ASSIGNMENT: Even the shortest line counts, so transcribe all the data exactly.

Records excerpted from a collection
----------

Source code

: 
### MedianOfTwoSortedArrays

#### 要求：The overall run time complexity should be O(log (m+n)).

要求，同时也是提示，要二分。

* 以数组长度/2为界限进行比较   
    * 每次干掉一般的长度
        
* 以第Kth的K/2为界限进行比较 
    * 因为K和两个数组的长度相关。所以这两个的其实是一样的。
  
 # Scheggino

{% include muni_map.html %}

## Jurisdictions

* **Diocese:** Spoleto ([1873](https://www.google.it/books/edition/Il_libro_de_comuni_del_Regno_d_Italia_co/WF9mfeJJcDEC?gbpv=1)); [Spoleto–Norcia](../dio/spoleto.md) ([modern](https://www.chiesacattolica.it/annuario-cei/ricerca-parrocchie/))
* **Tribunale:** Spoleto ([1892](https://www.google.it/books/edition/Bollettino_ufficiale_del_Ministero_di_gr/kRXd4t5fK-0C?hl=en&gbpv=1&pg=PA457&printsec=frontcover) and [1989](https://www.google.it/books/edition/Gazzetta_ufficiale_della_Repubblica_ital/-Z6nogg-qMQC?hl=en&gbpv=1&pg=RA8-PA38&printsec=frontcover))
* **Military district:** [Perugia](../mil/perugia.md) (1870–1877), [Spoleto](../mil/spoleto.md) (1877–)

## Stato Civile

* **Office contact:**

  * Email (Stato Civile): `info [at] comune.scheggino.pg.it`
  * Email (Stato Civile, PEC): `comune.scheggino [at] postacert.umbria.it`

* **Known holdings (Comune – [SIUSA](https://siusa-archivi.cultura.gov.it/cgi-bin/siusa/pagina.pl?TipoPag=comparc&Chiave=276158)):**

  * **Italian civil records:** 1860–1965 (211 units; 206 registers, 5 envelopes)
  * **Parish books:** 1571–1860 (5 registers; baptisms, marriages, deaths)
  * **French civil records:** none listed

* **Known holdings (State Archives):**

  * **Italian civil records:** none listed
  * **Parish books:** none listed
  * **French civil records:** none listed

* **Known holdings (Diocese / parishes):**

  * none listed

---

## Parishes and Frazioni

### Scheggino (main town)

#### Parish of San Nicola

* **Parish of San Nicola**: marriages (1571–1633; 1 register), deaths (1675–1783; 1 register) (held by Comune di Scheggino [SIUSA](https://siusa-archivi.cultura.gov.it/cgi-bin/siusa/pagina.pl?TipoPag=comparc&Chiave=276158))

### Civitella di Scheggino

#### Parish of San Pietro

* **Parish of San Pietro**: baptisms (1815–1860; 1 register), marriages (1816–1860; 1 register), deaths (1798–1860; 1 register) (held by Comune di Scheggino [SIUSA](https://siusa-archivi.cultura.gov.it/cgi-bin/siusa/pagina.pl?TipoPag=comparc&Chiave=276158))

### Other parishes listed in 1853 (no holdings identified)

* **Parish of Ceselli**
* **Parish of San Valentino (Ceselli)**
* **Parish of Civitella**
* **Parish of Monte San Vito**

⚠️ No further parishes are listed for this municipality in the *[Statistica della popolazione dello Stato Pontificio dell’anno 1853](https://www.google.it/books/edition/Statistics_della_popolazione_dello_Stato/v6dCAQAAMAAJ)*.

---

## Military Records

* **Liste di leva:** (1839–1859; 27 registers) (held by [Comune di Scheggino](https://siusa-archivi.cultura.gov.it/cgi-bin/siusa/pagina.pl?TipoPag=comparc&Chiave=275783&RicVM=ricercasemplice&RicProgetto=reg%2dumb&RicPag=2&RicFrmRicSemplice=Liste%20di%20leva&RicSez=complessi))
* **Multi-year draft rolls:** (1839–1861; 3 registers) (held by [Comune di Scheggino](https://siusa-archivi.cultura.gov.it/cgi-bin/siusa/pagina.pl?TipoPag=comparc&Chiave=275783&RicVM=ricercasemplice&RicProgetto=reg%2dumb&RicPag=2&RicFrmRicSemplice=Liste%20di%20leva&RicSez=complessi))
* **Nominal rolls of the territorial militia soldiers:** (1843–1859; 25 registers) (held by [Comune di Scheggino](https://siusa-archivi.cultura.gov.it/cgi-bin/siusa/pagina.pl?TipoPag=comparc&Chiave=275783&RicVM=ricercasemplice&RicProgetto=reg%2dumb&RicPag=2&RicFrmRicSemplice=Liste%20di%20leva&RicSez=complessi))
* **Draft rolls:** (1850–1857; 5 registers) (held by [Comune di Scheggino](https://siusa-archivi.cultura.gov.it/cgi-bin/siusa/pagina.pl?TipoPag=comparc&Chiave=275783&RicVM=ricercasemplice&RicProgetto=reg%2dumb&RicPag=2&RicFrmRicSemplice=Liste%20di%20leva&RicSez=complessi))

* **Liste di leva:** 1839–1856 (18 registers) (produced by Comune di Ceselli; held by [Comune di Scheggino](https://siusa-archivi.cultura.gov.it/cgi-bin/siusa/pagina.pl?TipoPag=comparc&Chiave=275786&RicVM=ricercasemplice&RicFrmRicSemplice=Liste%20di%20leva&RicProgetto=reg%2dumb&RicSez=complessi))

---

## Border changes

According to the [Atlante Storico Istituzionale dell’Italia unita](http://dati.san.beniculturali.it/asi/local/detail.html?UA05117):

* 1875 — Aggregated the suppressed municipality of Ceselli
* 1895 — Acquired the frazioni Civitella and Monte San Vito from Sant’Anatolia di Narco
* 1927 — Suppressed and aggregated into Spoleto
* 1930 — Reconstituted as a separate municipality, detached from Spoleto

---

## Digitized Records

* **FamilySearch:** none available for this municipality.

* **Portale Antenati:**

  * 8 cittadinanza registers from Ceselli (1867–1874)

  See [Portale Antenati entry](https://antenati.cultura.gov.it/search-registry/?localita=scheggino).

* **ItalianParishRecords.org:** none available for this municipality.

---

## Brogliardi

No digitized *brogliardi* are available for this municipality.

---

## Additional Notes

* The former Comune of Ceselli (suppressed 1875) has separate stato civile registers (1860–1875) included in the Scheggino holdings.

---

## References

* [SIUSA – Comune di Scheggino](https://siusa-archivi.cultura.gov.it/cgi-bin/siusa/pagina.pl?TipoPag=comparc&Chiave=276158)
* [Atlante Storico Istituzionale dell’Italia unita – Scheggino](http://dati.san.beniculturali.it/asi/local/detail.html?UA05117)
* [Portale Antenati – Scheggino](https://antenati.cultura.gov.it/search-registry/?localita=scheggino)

----------

ANSWER:
Source code

: 
### MedianOfTwoSortedArrays

#### 要求：The overall run time complexity should be O(log (m+n)).

要求，同时也是提示，要二分。

* 以数组长度/2为界限进行比较   
    * 每次干掉一般的长度
        
* 以第Kth的K/2为界限进行比较 
    * 因为K和两个数组的长度相关。所以这两个的其实是一样的。
  
 # Scheggino

{% include muni_map.html %}

## Jurisdictions

* **Diocese:** Spoleto ([1873](https://www.google.it/books/edition/Il_libro_de_comuni_del_Regno_d_Italia_co/WF9mfeJJcDEC?gbpv=1)); [Spoleto–Norcia](../dio/spoleto.md) ([modern](https://www.chiesacattolica.it/annuario-cei/ricerca-parrocchie/))
* **Tribunale:** Spoleto ([1892](https://www.google.it/books/edition/Bollettino_ufficiale_del_Ministero_di_gr/kRXd4t5fK-0C?hl=en&gbpv=1&pg=PA457&printsec=frontcover) and [1989](https://www.google.it/books/edition/Gazzetta_ufficiale_della_Repubblica_ital/-Z6nogg-qMQC?hl=en&gbpv=1&pg=RA8-PA38&printsec=frontcover))
* **Military district:** [Perugia](../mil/perugia.md) (1870–1877), [Spoleto](../mil/spoleto.md) (1877–)

## Stato Civile

* **Office contact:**

  * Email (Stato Civile): `info [at] comune.scheggino.pg.it`
  * Email (Stato Civile, PEC): `comune.scheggino [at] postacert.umbria.it`

* **Known holdings (Comune – [SIUSA](https://siusa-archivi.cultura.gov.it/cgi-bin/siusa/pagina.pl?TipoPag=comparc&Chiave=276158)):**

  * **Italian civil records:** 1860–1965 (211 units; 206 registers, 5 envelopes)
  * **Parish books:** 1571–1860 (5 registers; baptisms, marriages, deaths)
  * **French civil records:** none listed

* **Known holdings (State Archives):**

  * **Italian civil records:** none listed
  * **Parish books:** none listed
  * **French civil records:** none listed

* **Known holdings (Diocese / parishes):**

  * none listed

---

## Parishes and Frazioni

### Scheggino (main town)

#### Parish of San Nicola

* **Parish of San Nicola**: marriages (1571–1633; 1 register), deaths (1675–1783; 1 register) (held by Comune di Scheggino [SIUSA](https://siusa-archivi.cultura.gov.it/cgi-bin/siusa/pagina.pl?TipoPag=comparc&Chiave=276158))

### Civitella di Scheggino

#### Parish of San Pietro

* **Parish of San Pietro**: baptisms (1815–1860; 1 register), marriages (1816–1860; 1 register), deaths (1798–1860; 1 register) (held by Comune di Scheggino [SIUSA](https://siusa-archivi.cultura.gov.it/cgi-bin/siusa/pagina.pl?TipoPag=comparc&Chiave=276158))

### Other parishes listed in 1853 (no holdings identified)

* **Parish of Ceselli**
* **Parish of San Valentino (Ceselli)**
* **Parish of Civitella**
* **Parish of Monte San Vito**

⚠️ No further parishes are listed for this municipality in the *[Statistica della popolazione dello Stato Pontificio dell’anno 1853](https://www.google.it/books/edition/Statistics_della_popolazione_dello_Stato/v6dCAQAAMAAJ)*.

---

## Military Records

* **Liste di leva:** (1839–1859; 27 registers) (held by [Comune di Scheggino](https://siusa-archivi.cultura.gov.it/cgi-bin/siusa/pagina.pl?TipoPag=comparc&Chiave=275783&RicVM=ricercasemplice&RicProgetto=reg%2dumb&RicPag=2&RicFrmRicSemplice=Liste%20di%20leva&RicSez=complessi))
* **Multi-year draft rolls:** (1839–1861; 3 registers) (held by [Comune di Scheggino](https://siusa-archivi.cultura.gov.it/cgi-bin/siusa/pagina.pl?TipoPag=comparc&Chiave=275783&RicVM=ricercasemplice&RicProgetto=reg%2dumb&RicPag=2&RicFrmRicSemplice=Liste%20di%20leva&RicSez=complessi))
* **Nominal rolls of the territorial militia soldiers:** (1843–1859; 25 registers) (held by [Comune di Scheggino](https://siusa-archivi.cultura.gov.it/cgi-bin/siusa/pagina.pl?TipoPag=comparc&Chiave=275783&RicVM=ricercasemplice&RicProgetto=reg%2dumb&RicPag=2&RicFrmRicSemplice=Liste%20di%20leva&RicSez=complessi))
* **Draft rolls:** (1850–1857; 5 registers) (held by [Comune di Scheggino](https://siusa-archivi.cultura.gov.it/cgi-bin/siusa/pagina.pl?TipoPag=comparc&Chiave=275783&RicVM=ricercasemplice&RicProgetto=reg%2dumb&RicPag=2&RicFrmRicSemplice=Liste%20di%20leva&RicSez=complessi))

* **Liste di leva:** 1839–1856 (18 registers) (produced by Comune di Ceselli; held by [Comune di Scheggino](https://siusa-archivi.cultura.gov.it/cgi-bin/siusa/pagina.pl?TipoPag=comparc&Chiave=275786&RicVM=ricercasemplice&RicFrmRicSemplice=Liste%20di%20leva&RicProgetto=reg%2dumb&RicSez=complessi))

---

## Border changes

According to the [Atlante Storico Istituzionale dell’Italia unita](http://dati.san.beniculturali.it/asi/local/detail.html?UA05117):

* 1875 — Aggregated the suppressed municipality of Ceselli
* 1895 — Acquired the frazioni Civitella and Monte San Vito from Sant’Anatolia di Narco
* 1927 — Suppressed and aggregated into Spoleto
* 1930 — Reconstituted as a separate municipality, detached from Spoleto

---

## Digitized Records

* **FamilySearch:** none available for this municipality.

* **Portale Antenati:**

  * 8 cittadinanza registers from Ceselli (1867–1874)

  See [Portale Antenati entry](https://antenati.cultura.gov.it/search-registry/?localita=scheggino).

* **ItalianParishRecords.org:** none available for this municipality.

---

## Brogliardi

No digitized *brogliardi* are available for this municipality.

---

## Additional Notes

* The former Comune of Ceselli (suppressed 1875) has separate stato civile registers (1860–1875) included in the Scheggino holdings.

---

## References

* [SIUSA – Comune di Scheggino](https://siusa-archivi.cultura.gov.it/cgi-bin/siusa/pagina.pl?TipoPag=comparc&Chiave=276158)
* [Atlante Storico Istituzionale dell’Italia unita – Scheggino](http://dati.san.beniculturali.it/asi/local/detail.html?UA05117)
* [Portale Antenati – Scheggino](https://antenati.cultura.gov.it/search-registry/?localita=scheggino)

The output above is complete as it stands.